→ **Exercise**: Exact copy, no pictures: restate each entry below word for word.

→ **Stored data**:
══════
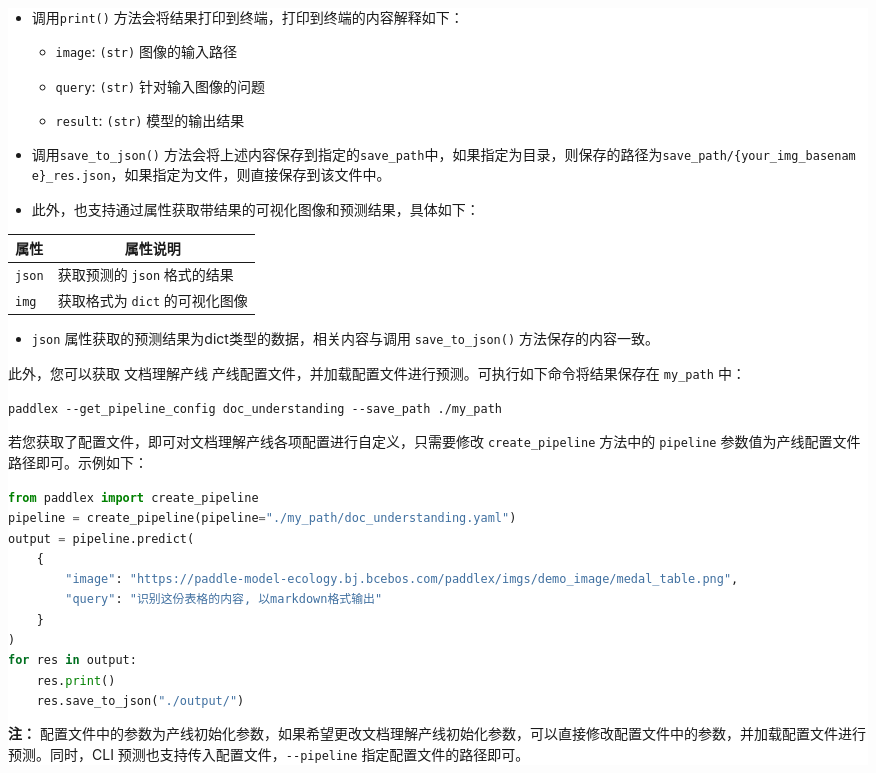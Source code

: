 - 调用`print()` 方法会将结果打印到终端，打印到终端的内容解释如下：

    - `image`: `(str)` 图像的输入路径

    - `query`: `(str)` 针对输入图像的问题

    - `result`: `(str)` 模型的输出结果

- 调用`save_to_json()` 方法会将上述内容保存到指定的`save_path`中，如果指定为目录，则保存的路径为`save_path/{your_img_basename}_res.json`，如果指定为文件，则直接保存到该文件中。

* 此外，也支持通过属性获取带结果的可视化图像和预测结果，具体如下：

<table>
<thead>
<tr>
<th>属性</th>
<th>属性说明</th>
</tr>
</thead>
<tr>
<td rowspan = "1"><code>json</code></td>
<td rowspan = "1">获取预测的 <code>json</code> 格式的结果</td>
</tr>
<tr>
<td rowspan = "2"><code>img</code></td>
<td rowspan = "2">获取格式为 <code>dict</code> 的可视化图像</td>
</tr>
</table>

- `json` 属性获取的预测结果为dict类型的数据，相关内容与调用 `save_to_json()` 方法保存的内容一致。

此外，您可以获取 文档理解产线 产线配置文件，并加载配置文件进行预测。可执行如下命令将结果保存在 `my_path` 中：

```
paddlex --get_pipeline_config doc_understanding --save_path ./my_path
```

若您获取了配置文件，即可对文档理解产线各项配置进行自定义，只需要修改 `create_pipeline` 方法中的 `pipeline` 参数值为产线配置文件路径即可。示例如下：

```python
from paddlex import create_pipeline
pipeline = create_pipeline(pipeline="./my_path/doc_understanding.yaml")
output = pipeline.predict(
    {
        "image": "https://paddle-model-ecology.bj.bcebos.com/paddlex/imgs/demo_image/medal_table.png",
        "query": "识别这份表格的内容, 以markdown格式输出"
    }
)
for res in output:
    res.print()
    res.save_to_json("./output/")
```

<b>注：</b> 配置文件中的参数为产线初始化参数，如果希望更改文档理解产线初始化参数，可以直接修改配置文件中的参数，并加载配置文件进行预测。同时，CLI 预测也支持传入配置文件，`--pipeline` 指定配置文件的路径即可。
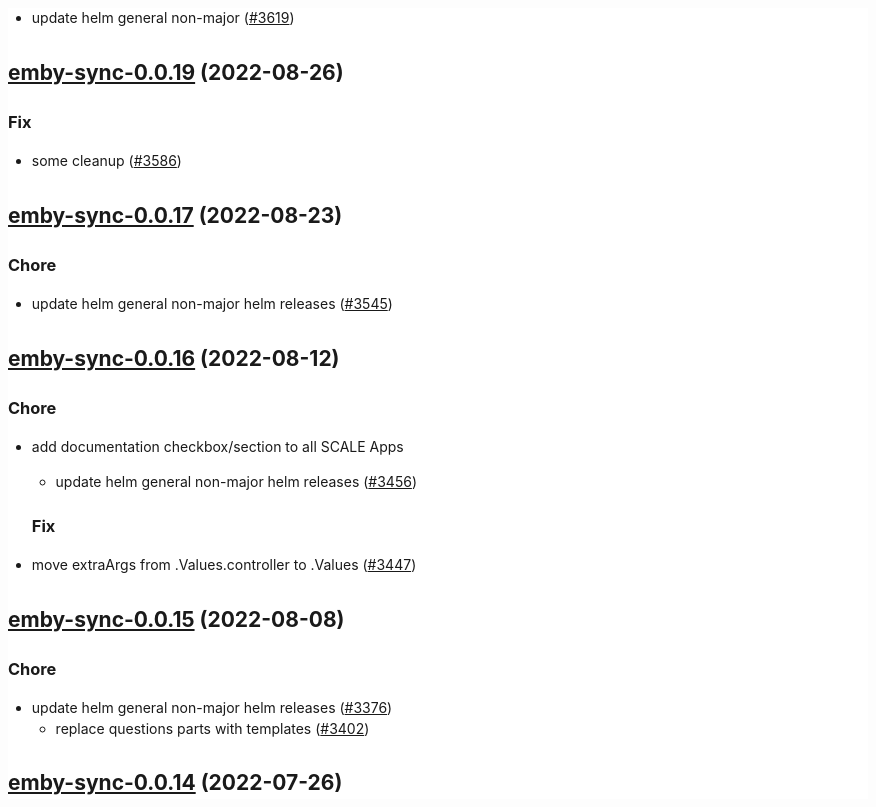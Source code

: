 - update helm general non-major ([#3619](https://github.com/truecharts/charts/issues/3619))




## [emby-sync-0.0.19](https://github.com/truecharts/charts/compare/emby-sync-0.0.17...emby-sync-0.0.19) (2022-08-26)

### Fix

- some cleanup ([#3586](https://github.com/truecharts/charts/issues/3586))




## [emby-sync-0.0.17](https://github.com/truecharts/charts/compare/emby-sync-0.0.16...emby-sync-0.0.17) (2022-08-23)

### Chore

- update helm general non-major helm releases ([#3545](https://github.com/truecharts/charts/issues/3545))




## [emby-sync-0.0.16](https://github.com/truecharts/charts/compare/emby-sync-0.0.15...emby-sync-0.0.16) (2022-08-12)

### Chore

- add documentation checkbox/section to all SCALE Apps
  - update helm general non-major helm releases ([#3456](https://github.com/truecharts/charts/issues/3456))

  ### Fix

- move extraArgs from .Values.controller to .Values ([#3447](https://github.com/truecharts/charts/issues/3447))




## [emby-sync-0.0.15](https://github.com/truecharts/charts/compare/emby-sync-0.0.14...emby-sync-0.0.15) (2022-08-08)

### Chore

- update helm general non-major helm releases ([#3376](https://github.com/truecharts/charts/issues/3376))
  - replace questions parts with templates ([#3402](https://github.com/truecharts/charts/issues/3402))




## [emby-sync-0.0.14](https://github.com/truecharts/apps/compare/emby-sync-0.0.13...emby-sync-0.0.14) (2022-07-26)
══════
→ **Exercise answer**:
Source code

: - 调用`print()` 方法会将结果打印到终端，打印到终端的内容解释如下：

    - `image`: `(str)` 图像的输入路径

    - `query`: `(str)` 针对输入图像的问题

    - `result`: `(str)` 模型的输出结果

- 调用`save_to_json()` 方法会将上述内容保存到指定的`save_path`中，如果指定为目录，则保存的路径为`save_path/{your_img_basename}_res.json`，如果指定为文件，则直接保存到该文件中。

* 此外，也支持通过属性获取带结果的可视化图像和预测结果，具体如下：

<table>
<thead>
<tr>
<th>属性</th>
<th>属性说明</th>
</tr>
</thead>
<tr>
<td rowspan = "1"><code>json</code></td>
<td rowspan = "1">获取预测的 <code>json</code> 格式的结果</td>
</tr>
<tr>
<td rowspan = "2"><code>img</code></td>
<td rowspan = "2">获取格式为 <code>dict</code> 的可视化图像</td>
</tr>
</table>

- `json` 属性获取的预测结果为dict类型的数据，相关内容与调用 `save_to_json()` 方法保存的内容一致。

此外，您可以获取 文档理解产线 产线配置文件，并加载配置文件进行预测。可执行如下命令将结果保存在 `my_path` 中：

```
paddlex --get_pipeline_config doc_understanding --save_path ./my_path
```

若您获取了配置文件，即可对文档理解产线各项配置进行自定义，只需要修改 `create_pipeline` 方法中的 `pipeline` 参数值为产线配置文件路径即可。示例如下：

```python
from paddlex import create_pipeline
pipeline = create_pipeline(pipeline="./my_path/doc_understanding.yaml")
output = pipeline.predict(
    {
        "image": "https://paddle-model-ecology.bj.bcebos.com/paddlex/imgs/demo_image/medal_table.png",
        "query": "识别这份表格的内容, 以markdown格式输出"
    }
)
for res in output:
    res.print()
    res.save_to_json("./output/")
```

<b>注：</b> 配置文件中的参数为产线初始化参数，如果希望更改文档理解产线初始化参数，可以直接修改配置文件中的参数，并加载配置文件进行预测。同时，CLI 预测也支持传入配置文件，`--pipeline` 指定配置文件的路径即可。
Source code

: - update helm general non-major ([#3619](https://github.com/truecharts/charts/issues/3619))




## [emby-sync-0.0.19](https://github.com/truecharts/charts/compare/emby-sync-0.0.17...emby-sync-0.0.19) (2022-08-26)

### Fix

- some cleanup ([#3586](https://github.com/truecharts/charts/issues/3586))




## [emby-sync-0.0.17](https://github.com/truecharts/charts/compare/emby-sync-0.0.16...emby-sync-0.0.17) (2022-08-23)

### Chore

- update helm general non-major helm releases ([#3545](https://github.com/truecharts/charts/issues/3545))




## [emby-sync-0.0.16](https://github.com/truecharts/charts/compare/emby-sync-0.0.15...emby-sync-0.0.16) (2022-08-12)

### Chore

- add documentation checkbox/section to all SCALE Apps
  - update helm general non-major helm releases ([#3456](https://github.com/truecharts/charts/issues/3456))

  ### Fix

- move extraArgs from .Values.controller to .Values ([#3447](https://github.com/truecharts/charts/issues/3447))




## [emby-sync-0.0.15](https://github.com/truecharts/charts/compare/emby-sync-0.0.14...emby-sync-0.0.15) (2022-08-08)

### Chore

- update helm general non-major helm releases ([#3376](https://github.com/truecharts/charts/issues/3376))
  - replace questions parts with templates ([#3402](https://github.com/truecharts/charts/issues/3402))




## [emby-sync-0.0.14](https://github.com/truecharts/apps/compare/emby-sync-0.0.13...emby-sync-0.0.14) (2022-07-26)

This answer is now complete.